===== INPUT DATA
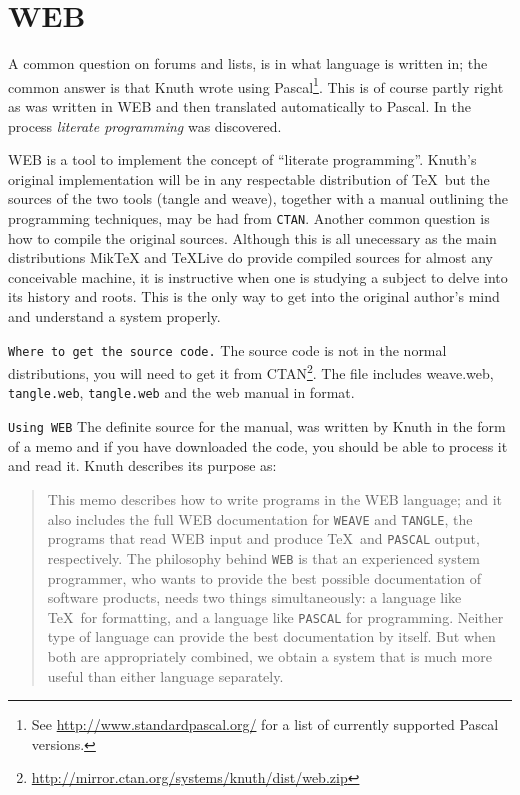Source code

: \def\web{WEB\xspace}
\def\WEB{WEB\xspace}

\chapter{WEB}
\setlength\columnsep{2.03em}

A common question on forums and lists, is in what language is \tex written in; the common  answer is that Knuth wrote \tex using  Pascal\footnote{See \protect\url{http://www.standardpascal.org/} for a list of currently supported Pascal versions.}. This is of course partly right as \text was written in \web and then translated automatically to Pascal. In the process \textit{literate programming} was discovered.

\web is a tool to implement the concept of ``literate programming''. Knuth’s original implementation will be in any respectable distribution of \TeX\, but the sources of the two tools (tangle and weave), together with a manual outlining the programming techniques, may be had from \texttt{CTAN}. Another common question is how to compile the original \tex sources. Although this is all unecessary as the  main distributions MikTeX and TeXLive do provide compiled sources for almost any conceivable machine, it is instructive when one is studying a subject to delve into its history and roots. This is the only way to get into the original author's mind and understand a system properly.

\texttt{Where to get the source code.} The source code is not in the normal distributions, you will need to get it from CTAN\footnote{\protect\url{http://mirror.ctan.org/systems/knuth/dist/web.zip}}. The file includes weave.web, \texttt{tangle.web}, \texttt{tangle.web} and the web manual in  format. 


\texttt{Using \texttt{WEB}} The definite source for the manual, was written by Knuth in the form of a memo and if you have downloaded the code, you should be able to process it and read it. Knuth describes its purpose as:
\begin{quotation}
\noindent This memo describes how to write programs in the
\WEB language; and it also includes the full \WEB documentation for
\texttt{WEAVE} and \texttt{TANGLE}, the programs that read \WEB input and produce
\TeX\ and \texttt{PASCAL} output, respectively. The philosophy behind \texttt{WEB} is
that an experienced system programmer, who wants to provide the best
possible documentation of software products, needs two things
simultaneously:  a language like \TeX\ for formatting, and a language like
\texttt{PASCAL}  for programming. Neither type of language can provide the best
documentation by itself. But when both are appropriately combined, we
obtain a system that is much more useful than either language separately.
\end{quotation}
==========
===== INPUT DATA
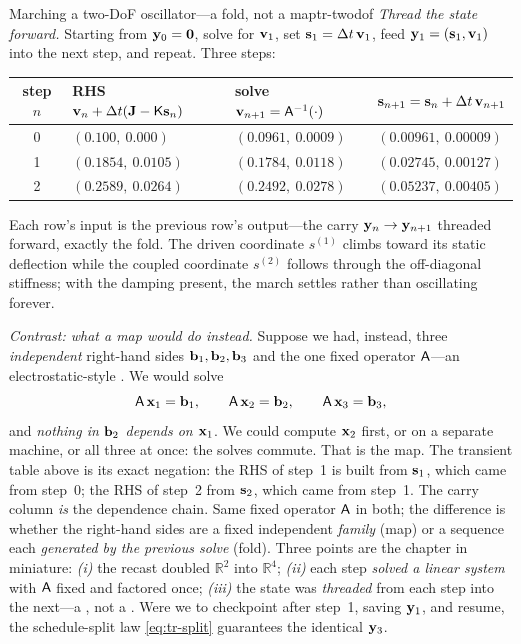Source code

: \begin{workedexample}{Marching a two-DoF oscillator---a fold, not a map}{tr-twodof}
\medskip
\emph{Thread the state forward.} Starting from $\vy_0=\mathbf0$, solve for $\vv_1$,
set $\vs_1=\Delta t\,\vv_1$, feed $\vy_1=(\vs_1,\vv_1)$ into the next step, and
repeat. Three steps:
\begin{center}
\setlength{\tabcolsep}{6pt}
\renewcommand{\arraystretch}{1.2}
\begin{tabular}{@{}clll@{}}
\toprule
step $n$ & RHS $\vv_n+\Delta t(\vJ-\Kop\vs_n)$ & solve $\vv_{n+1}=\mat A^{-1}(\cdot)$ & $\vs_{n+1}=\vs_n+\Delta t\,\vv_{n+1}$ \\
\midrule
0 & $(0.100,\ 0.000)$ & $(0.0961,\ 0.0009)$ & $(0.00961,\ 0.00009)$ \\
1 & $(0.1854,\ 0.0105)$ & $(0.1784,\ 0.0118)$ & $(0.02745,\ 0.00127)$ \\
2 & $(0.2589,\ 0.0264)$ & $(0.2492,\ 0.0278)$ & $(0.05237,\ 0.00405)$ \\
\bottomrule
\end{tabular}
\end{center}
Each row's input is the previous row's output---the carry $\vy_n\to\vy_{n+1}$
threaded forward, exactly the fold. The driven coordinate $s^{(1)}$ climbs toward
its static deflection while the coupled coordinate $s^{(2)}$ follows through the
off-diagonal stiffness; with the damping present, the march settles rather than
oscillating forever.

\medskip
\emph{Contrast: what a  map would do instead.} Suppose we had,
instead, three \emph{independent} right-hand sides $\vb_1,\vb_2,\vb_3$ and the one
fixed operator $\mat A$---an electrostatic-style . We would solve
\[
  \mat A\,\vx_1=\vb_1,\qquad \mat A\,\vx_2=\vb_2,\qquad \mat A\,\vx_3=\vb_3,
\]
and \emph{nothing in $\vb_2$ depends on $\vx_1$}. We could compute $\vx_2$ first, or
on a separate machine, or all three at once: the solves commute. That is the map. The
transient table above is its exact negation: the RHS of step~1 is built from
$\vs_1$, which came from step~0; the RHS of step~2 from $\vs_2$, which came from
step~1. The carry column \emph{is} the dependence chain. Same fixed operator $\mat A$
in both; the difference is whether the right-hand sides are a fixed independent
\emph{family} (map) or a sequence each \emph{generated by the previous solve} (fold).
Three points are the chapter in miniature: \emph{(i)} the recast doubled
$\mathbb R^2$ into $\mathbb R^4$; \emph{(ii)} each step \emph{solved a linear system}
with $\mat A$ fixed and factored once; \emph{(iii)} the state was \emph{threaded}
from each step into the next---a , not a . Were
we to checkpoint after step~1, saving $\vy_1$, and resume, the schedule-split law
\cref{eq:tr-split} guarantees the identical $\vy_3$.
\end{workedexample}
==========
After locating the line with "with $\mat A$" in the material above, return it and each line after it exactly, ending at the line with "the identical $\vy_3$.".

with $\mat A$ fixed and factored once; \emph{(iii)} the state was \emph{threaded}
from each step into the next---a , not a . Were
we to checkpoint after step~1, saving $\vy_1$, and resume, the schedule-split law
\cref{eq:tr-split} guarantees the identical $\vy_3$.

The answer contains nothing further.